C’est beau, non ! Que de on ! Mais me direz-vous : et le vin dans tout ça ? La réponse est dans la question. En effet, les faubourgeois adorent les vins qui leurs ressemblent d’une manière, certes à l'opposé, mais homothétique à celle que cite JJ Chiquelin dans son article sur la fin du bling-bling bordelais : « Il se lève tous les jours un milliardaire russe pour acheter mon vin », estime un propriétaire de premier cru classé. « 1000 euros la bouteille, c’est donné » estime un autre. L'élite, toujours l'élite, mais comprenez-moi bien je ne crache pas dans la soupe, je me contente de relever l'évidence : l'achat d'une belle bouteille de vin n'est pas à la portée de n'importe quelle bourse. Des deux côtés il faut l'assumer sans enrober l'affaire dans un discours autojustificateur. 10 euros c'est en gros 65 vieux francs, 15 c'est presque 100 balles et ainsi de suite... Qu'on me comprenne bien, je ne remets pas en cause la juste rémunération du travail d'un vigneron je souligne simplement qu'il faut accepter d'assumer les affreuses réalités du marché : le vin est bien une "marchandise" avec un prix.

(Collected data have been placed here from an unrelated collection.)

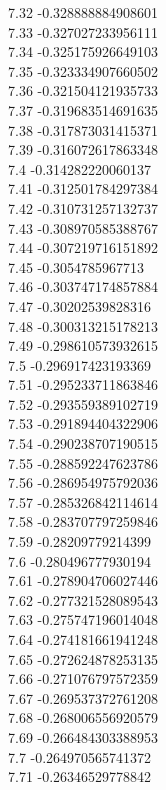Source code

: {7.32	-0.328888884908601\\
7.33	-0.327027233956111\\
7.34	-0.325175926649103\\
7.35	-0.323334907660502\\
7.36	-0.321504121935733\\
7.37	-0.319683514691635\\
7.38	-0.317873031415371\\
7.39	-0.316072617863348\\
7.4	-0.314282220060137\\
7.41	-0.312501784297384\\
7.42	-0.310731257132737\\
7.43	-0.308970585388767\\
7.44	-0.307219716151892\\
7.45	-0.3054785967713\\
7.46	-0.303747174857884\\
7.47	-0.30202539828316\\
7.48	-0.300313215178213\\
7.49	-0.298610573932615\\
7.5	-0.296917423193369\\
7.51	-0.295233711863846\\
7.52	-0.293559389102719\\
7.53	-0.291894404322906\\
7.54	-0.290238707190515\\
7.55	-0.288592247623786\\
7.56	-0.286954975792036\\
7.57	-0.285326842114614\\
7.58	-0.283707797259846\\
7.59	-0.28209779214399\\
7.6	-0.280496777930194\\
7.61	-0.278904706027446\\
7.62	-0.277321528089543\\
7.63	-0.275747196014048\\
7.64	-0.274181661941248\\
7.65	-0.272624878253135\\
7.66	-0.271076797572359\\
7.67	-0.269537372761208\\
7.68	-0.268006556920579\\
7.69	-0.266484303388953\\
7.7	-0.264970565741372\\
7.71	-0.26346529778842\\
}
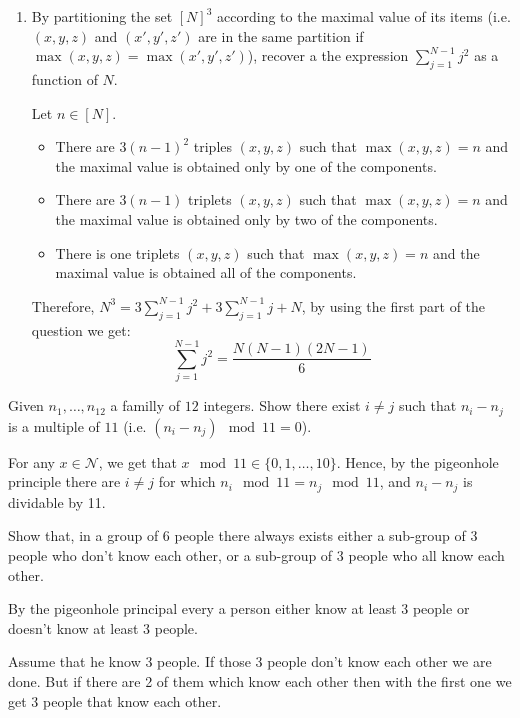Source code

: \documentclass[a4paper,11pt]{exam}
\newcommand{\N}{\mathcal N}
\begin{document}
\begin{questions}
\begin{enumerate}
			\item By partitioning the set $[N]^3$ according to the maximal value of its items (i.e. $ (x,y,z)$ and  $ (x',y',z') $ are in the same partition if $\max(x,y,z) = \max(x',y',z')$), recover a the expression $\sum_{j=1}^{N-1}j^2$ as a function of $N$.
			
			\begin{solution}
				Let $n \in [N]$.
				\begin{itemize}
					\item There are $3(n-1)^2$ triples $(x, y, z)$ such that
					$\max(x, y, z) = n$ and the maximal value is obtained only by one of the components.
					\item There are $3(n-1)$ triplets $(x, y, z)$ such that
					$\max(x, y, z) = n$ and the maximal value is obtained only by two of the components.
					\item There is one triplets $(x, y, z)$ such that
					$\max(x, y, z) = n$ and the maximal value is obtained all of the components.
				\end{itemize}
				Therefore, $N^3 = 3 \sum_{j=1}^{N-1}j^2 + 3 \sum_{j=1}^{N-1}j + N$, 
				by using the first part of the question we get: 
				\[
				\sum_{j=1}^{N-1}j^2 = \frac{N(N-1)(2N-1)}{6}
				\]
			\end{solution}
		\end{enumerate}
		
		\question
		Given $n_1, \dots, n_{12}$ a familly of $12$ integers.
		Show there exist $i \neq j$ such that $n_i - n_j$ is a multiple of $11$ (i.e.  $(n_i - n_j)\mod11 = 0$).
		
		\begin{solution}
			For any $x\in \N$, we get that $x\mod 11\in\{0,1,\ldots,10\}$. Hence, by the pigeonhole principle there are $i\neq j$ for which $n_i\mod 11=n_j\mod 11$, and $n_i-n_j$ is dividable by 11.
		\end{solution}
		
		\question
		Show that, in a group of 6 people there always exists either a sub-group of 3 people who don't know each other, or a sub-group of 3 people who all know each other.
		
		\begin{solution}
			By the pigeonhole principal every a person either know at least 3 people or doesn't know at least 3 people. 
			
			Assume that he know 3 people. If those 3 people don't know each other we are done. But if there are 2 of them which know each other then with the first one we get 3 people that know each other. 
			

\end{solution}
\end{questions}
\end{document}
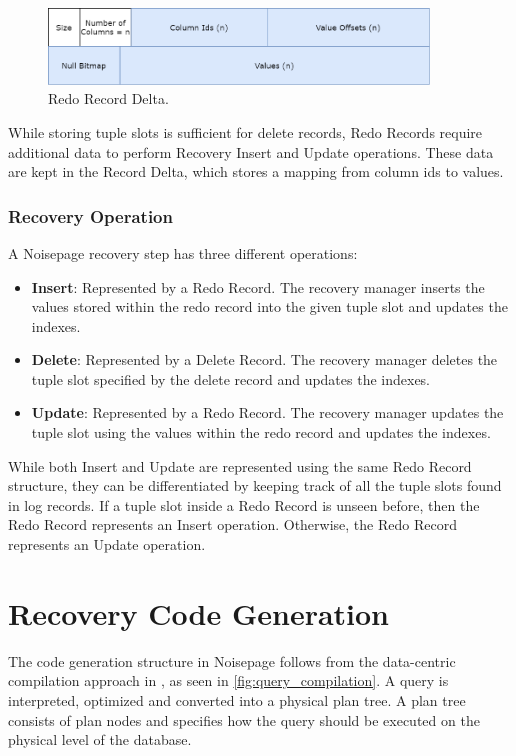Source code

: \documentclass[12pt]{cmuthesis}
\begin{document}
\begin{figure}[H]
\centering
\includegraphics[width=0.9\textwidth]{images/Delta.png}
\caption{Redo Record Delta.}
\label{fig:logging}
\end{figure}

 While storing tuple slots is sufficient for delete records, Redo Records require additional data to perform Recovery Insert and Update operations. These data are kept in the Record Delta, which stores a mapping from column ids to values.

\subsubsection{Recovery Operation}
A Noisepage recovery step has three different operations:
\begin{itemize}
    \item \textbf{Insert}: Represented by a Redo Record. The recovery manager inserts the values stored within the redo record into the given tuple slot and updates the indexes.
    \item \textbf{Delete}: Represented by a Delete Record. The recovery manager deletes the tuple slot specified by the delete record and updates the indexes.
    \item \textbf{Update}: Represented by a Redo Record. The recovery manager updates the tuple slot using the values within the redo record and updates the indexes.
\end{itemize}

While both Insert and Update are represented using the same Redo Record structure, they can be differentiated by keeping track of all the tuple slots found in log records. If a tuple slot inside a Redo Record is unseen before, then the Redo Record represents an Insert operation. Otherwise, the Redo Record represents an Update operation.

\section{Recovery Code Generation}
The code generation structure in Noisepage follows from the data-centric compilation approach in \cite{neumann11}, as seen in \ref{fig:query_compilation}. A query is interpreted, optimized and converted into a physical plan tree. A plan tree consists of plan nodes and specifies how the query should be executed on the physical level of the database. 
\end{document}

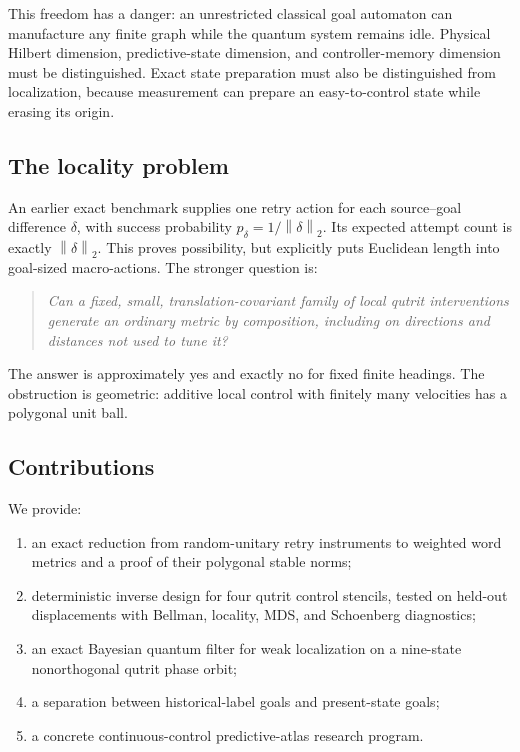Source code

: \documentclass[11pt]{article}
\theoremstyle{definition}\newtheorem{definition}[theorem]{Definition}
\theoremstyle{remark}\newtheorem{remark}[theorem]{Remark}
\newcommand{\norm}[1]{\left\lVert #1\right\rVert}
\begin{document}
This freedom has a danger: an unrestricted classical goal automaton can
manufacture any finite graph while the quantum system remains idle. Physical
Hilbert dimension, predictive-state dimension, and controller-memory
dimension must be distinguished. Exact state preparation must also be
distinguished from localization, because measurement can prepare an
easy-to-control state while erasing its origin.

\subsection{The locality problem}

An earlier exact benchmark supplies one retry action for each source--goal
difference \(\delta\), with success probability
\(p_\delta=1/\norm{\delta}_2\). Its expected attempt count is exactly
\(\norm{\delta}_2\). This proves possibility, but explicitly puts Euclidean
length into goal-sized macro-actions. The stronger question is:
\begin{quote}
\emph{Can a fixed, small, translation-covariant family of local qutrit
interventions generate an ordinary metric by composition, including on
directions and distances not used to tune it?}
\end{quote}
The answer is approximately yes and exactly no for fixed finite headings.
The obstruction is geometric: additive local control with finitely many
velocities has a polygonal unit ball.

\subsection{Contributions}

We provide:
\begin{enumerate}[leftmargin=2em]
\item an exact reduction from random-unitary retry instruments to weighted
word metrics and a proof of their polygonal stable norms;
\item deterministic inverse design for four qutrit control stencils, tested on
held-out displacements with Bellman, locality, MDS, and Schoenberg diagnostics;
\item an exact Bayesian quantum filter for weak localization on a nine-state
nonorthogonal qutrit phase orbit;
\item a separation between historical-label goals and present-state goals;
\item a concrete continuous-control predictive-atlas research program.
\end{enumerate}
\end{document}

Là je sens que les maîtres et les maîtresses de « chapelle » aux dénominations sympathiques, que les grands et petits prêtres des messes chantées en cercles fermés, vont appeler sur moi la foudre d’un « Bacchus » épuré, gardien du terroir. Afin de désarmer leur courroux je plaide de suite coupable mais, que voulez-vous, lorsque j’entends ce j’entends à propos du vin, en certains lieux, en certaines occasions, lorsque je vois les prix s’enfler, lorsque je lis des brouettes de mots boursouflés ou gentillets, je préfère l’opprobre au silence. Et que certains ne viennent pas me dire, comme adoraient le faire les communistes de la grande époque, ou les gauches de la gauche de toutes les époques, « qui n’est pas avec nous est contre nous ». J’aime le vin, beaucoup de ceux qui le font, qui le vendent, et certains de ceux qui le boivent. Toujours prêt à payer de ma personne pour la cause du vin je revendique le droit de le mettre à sa juste place, celle du pur plaisir et non de le laisser entre les seules mains de ceux qui s'en servent pour exhiber leur statut.